1.2 references to "Clauses" are to clauses of these Terms and Conditions;

1.3 the headings to Clauses are inserted for convenience only and shall not affect the interpretation or construction of this Agreement;

1.4 words imparting the singular shall include the plural and vice versa. Words imparting a gender shall include the other gender and the neutral and vice versa and references to persons shall include an individual, company, corporation, firm or partnership;

1.5 references to "includes" or "including" or like words or expressions shall mean without limitation; and

1.6 references to any statute or statutory provision shall include any subordinate legislation made under it, any provision which it has modified or re-enacted (whether with or without modification) and any provision which subsequently supersedes it or re-enacts it (whether with or without modification).

2. AGREEMENT

2.1 The terms of this Agreement apply to the exclusion of any terms and conditions submitted, proposed or stipulated by the Customer. These Terms and Conditions apply to all Services.

2.2 This Agreement constitutes the complete and exclusive statement of agreement and understanding between the Parties which supersedes and excludes all prior or contemporaneous proposals, understandings, agreements or representations, whether oral or written, with respect to the subject matter hereof and there are no provisions, terms, conditions or obligations, whether oral or written, express or implied, other than those contained or referred to herein.

2.3 The Customer acknowledges and agrees that no representations were made prior to the entering into of this Agreement and that, in entering into this Agreement, it does not rely on, and shall have no remedy in respect of, any statement, representation, warranty or understanding (whether negligently or innocently made) of any person (whether a Party to this Agreement or not) other than as expressly set out or referred to in this Agreement.

2.4 For the avoidance of doubt and as set out in Clause 7.2, nothing in this Agreement shall exclude or limit IGD’s Liability for fraudulent misrepresentation or shall exclude (but this Agreement does limit) IGD’s Liability for any fundamental misrepresentation, including any misrepresentation as to a matter fundamental to its ability to perform its obligations under this Agreement, on the part of IGD.

2.5 In the event of any conflict between the provisions of these Terms and Conditions and the Proposal, then these Terms and Conditions shall prevail over the Proposal.

2.6 If the Customer provides IGD with a purchase order for the Services, the purchase order shall be purely for the Customer's administrative purposes only and shall not form part of this Agreement.

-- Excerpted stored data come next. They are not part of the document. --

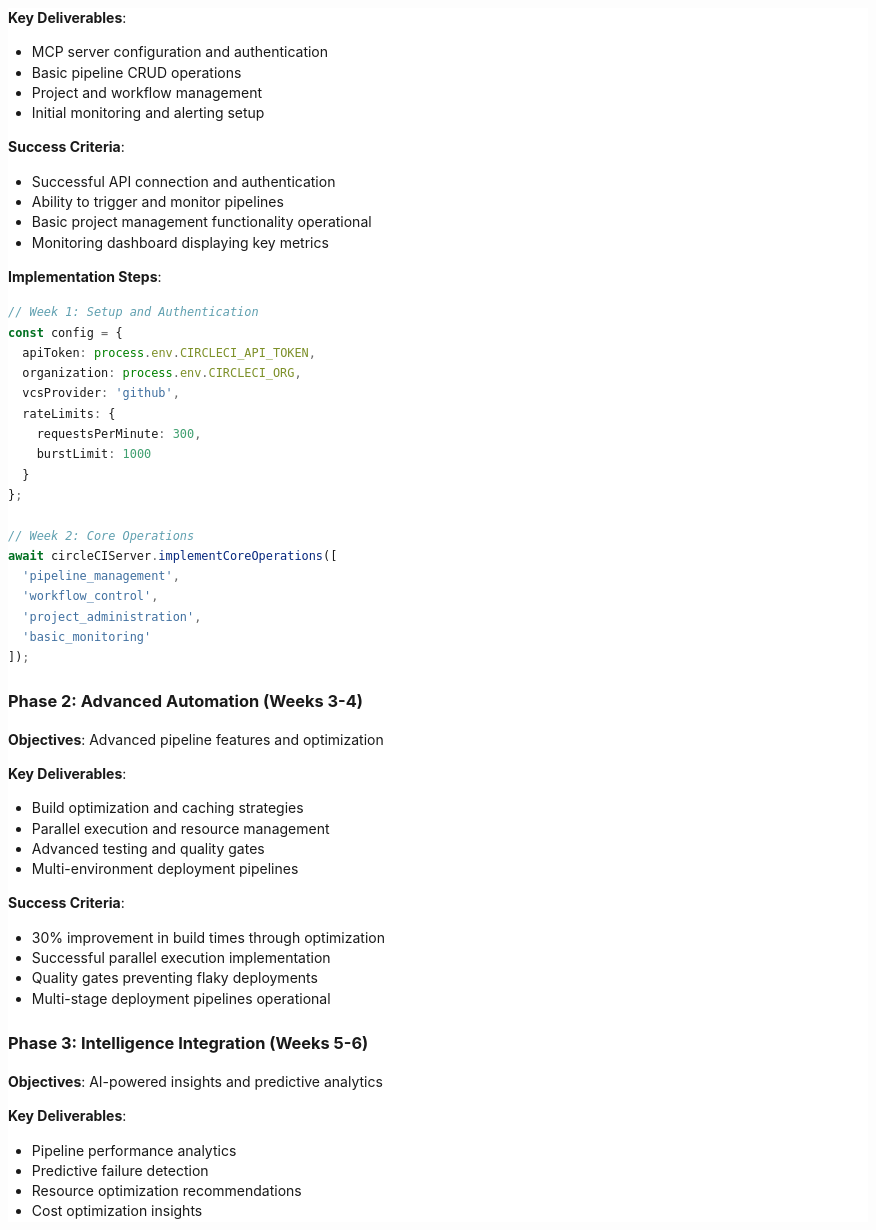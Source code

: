 **Key Deliverables**:
- MCP server configuration and authentication
- Basic pipeline CRUD operations
- Project and workflow management
- Initial monitoring and alerting setup

**Success Criteria**:
- Successful API connection and authentication
- Ability to trigger and monitor pipelines
- Basic project management functionality operational
- Monitoring dashboard displaying key metrics

**Implementation Steps**:
```typescript
// Week 1: Setup and Authentication
const config = {
  apiToken: process.env.CIRCLECI_API_TOKEN,
  organization: process.env.CIRCLECI_ORG,
  vcsProvider: 'github',
  rateLimits: {
    requestsPerMinute: 300,
    burstLimit: 1000
  }
};

// Week 2: Core Operations
await circleCIServer.implementCoreOperations([
  'pipeline_management',
  'workflow_control',
  'project_administration',
  'basic_monitoring'
]);
```

### Phase 2: Advanced Automation (Weeks 3-4)
**Objectives**: Advanced pipeline features and optimization

**Key Deliverables**:
- Build optimization and caching strategies
- Parallel execution and resource management
- Advanced testing and quality gates
- Multi-environment deployment pipelines

**Success Criteria**:
- 30% improvement in build times through optimization
- Successful parallel execution implementation
- Quality gates preventing flaky deployments
- Multi-stage deployment pipelines operational

### Phase 3: Intelligence Integration (Weeks 5-6)
**Objectives**: AI-powered insights and predictive analytics

**Key Deliverables**:
- Pipeline performance analytics
- Predictive failure detection
- Resource optimization recommendations
- Cost optimization insights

2.7 This Agreement shall be legally formed and the Parties shall be legally bound when both Parties have signed the Proposal.

3. SERVICES

3.1 In consideration for the payment of the Fee by the Customer, IGD shall provide the Services to the Customer in all material respects.

3.2 IGD warrants that:

a)      it shall use all reasonable skill and care in providing the Services;

b)      its employees, agents and contractors have the necessary skill to provide the Services;

c)      the Services will be provided in a professional, competent and workmanlike manner; and

d)      it has all necessary rights, permissions and consents to enter into and perform this Agreement.

3.3 IGD does not warrant that the Services will be error-free, that they will meet the individual requirements of the Customer or that they should be used as the deciding factor for any business decision. IGD is not responsible for any services not expressly stipulated in this Agreement. Except for any matter upon which is set out in the Proposal, IGD shall not be liable for advising on, or failing to advise on, or doing, or failing to do, anything else (including on any laws, rules, regulations, bye-laws or codes of practice).

3.4 IGD shall use its reasonable endeavours to perform the Services in accordance with the timings set out in the Proposal but time for performance of the Services shall not be of the essence.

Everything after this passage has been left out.